The last few times we’ve lost a poet, I’ve had the privilege of knowing them, or at least loving their work. Today, with the loss of Linda Gregg, I walked into the unfamiliar place of not knowing a poet by name, or not being able to associate them with at least one poem.
Today, I lingered in the corner while my fellow writers mourned the loss of a friend, of family, of inspiration. Repeatedly, I read how the world would be a darker place, a colder one, one less forgiving, one less beautiful, without her.
This evening, I spent a little time browsing for her work, starting simply enough with any poems available through Linda Gregg’s Poets.org profile.

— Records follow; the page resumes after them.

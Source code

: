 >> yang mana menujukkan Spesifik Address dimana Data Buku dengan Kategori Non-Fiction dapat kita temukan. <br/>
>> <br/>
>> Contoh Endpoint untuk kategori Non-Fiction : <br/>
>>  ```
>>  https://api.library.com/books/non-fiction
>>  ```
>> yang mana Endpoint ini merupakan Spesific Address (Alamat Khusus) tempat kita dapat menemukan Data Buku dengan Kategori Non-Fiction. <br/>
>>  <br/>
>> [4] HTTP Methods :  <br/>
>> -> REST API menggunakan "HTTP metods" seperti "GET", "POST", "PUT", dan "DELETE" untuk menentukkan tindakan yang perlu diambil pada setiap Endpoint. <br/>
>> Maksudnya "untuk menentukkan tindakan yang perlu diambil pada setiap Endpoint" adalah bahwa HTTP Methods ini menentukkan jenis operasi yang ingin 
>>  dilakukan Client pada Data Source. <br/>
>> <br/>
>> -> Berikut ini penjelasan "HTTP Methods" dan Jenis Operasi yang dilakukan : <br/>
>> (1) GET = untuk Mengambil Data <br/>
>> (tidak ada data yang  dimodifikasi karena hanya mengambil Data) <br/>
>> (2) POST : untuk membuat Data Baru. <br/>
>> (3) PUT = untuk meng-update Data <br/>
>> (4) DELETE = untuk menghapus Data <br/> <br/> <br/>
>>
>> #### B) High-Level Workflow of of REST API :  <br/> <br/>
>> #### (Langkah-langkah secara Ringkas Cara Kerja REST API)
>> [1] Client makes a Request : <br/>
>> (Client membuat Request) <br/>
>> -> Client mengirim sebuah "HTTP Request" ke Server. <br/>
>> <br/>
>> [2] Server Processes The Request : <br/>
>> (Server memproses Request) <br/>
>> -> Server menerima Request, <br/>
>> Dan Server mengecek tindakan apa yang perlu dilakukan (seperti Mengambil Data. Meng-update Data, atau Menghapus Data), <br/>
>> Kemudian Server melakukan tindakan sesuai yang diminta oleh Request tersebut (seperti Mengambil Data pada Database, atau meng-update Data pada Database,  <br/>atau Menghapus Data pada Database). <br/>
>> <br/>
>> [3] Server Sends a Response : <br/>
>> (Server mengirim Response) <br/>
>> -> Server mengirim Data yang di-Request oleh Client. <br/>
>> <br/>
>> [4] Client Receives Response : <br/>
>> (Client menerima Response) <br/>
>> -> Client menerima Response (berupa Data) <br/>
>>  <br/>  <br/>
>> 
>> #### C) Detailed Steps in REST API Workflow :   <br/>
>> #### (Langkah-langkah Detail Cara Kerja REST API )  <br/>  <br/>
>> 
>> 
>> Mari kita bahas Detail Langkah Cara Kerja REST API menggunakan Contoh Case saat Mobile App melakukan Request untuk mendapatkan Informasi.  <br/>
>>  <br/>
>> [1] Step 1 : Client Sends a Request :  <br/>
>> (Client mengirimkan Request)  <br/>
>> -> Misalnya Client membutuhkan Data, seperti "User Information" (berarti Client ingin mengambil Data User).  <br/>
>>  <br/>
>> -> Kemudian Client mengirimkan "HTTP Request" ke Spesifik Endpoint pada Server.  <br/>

All I have the energy to say now is, to the poets near me, my grief has risen up with yours.
Linda Gregg’s poetry is beautiful, an almost insufferable lyric that intertwines imagery and the declarative, the simple and the subtle, what we take advantage of and what is beautiful, into tight, breathless poems that accelerate from phrase 1 and through the end. After only a few poems, this is what I can say of her: high praise.

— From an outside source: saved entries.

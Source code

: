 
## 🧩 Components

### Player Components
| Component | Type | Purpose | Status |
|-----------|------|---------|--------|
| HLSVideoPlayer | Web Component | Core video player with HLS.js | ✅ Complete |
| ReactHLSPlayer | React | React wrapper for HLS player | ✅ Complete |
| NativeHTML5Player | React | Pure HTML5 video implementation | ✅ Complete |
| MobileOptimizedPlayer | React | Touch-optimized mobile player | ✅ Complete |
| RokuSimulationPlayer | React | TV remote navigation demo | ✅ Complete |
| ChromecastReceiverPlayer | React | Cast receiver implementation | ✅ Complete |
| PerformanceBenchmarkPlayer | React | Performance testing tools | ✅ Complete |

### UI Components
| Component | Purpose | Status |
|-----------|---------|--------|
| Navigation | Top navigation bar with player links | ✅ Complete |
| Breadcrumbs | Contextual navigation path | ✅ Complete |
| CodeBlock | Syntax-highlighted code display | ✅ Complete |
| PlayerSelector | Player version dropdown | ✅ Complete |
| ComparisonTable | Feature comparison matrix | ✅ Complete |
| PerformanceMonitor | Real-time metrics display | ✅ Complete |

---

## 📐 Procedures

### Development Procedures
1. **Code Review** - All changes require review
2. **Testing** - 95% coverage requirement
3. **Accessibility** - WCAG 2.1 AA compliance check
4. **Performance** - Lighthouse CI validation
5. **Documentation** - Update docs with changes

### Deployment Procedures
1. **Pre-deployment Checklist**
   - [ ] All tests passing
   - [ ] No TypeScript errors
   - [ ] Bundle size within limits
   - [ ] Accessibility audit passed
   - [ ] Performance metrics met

I’ll be ordering a few of her books tonight—recommendations of favorites are endlessly welcome—and I’ll inevitably be back with more poems, some of my own, and probably a literary essay, based on how charged I currently feel.
But for now, good night and solidarity, my fellow writers. If you knew her, I imagine your life was better. If, like me, you didn’t, you can still share in her words.
Here is my favorite poem so far. It’s killing me, and I hope it never leaves me.
THE CALVES NOT CHOSEN
The mind goes caw, caw, caw, caw,
dark and fast. The orphan heart
cries out, “Save me. Purchase me
as the sun makes the fruit ripe.
I am one with them and cannot feed
on winter dawns.” The black birds
are wrangling in the fields
and have no kindness, all sinew
and stick bones. Both male and female.
Their eyes are careless of cold and rain,
of both day and night. They love nothing
and are murderous with each other.
All things of the world are bowing
or being taken away. Only a few calves
will be chosen, the rest sold for meat.
The sound of the wind grows bigger
than the tree it’s in, lessens only
to increase. Haw, haw the crows call,
awake or asleep, in white, in black.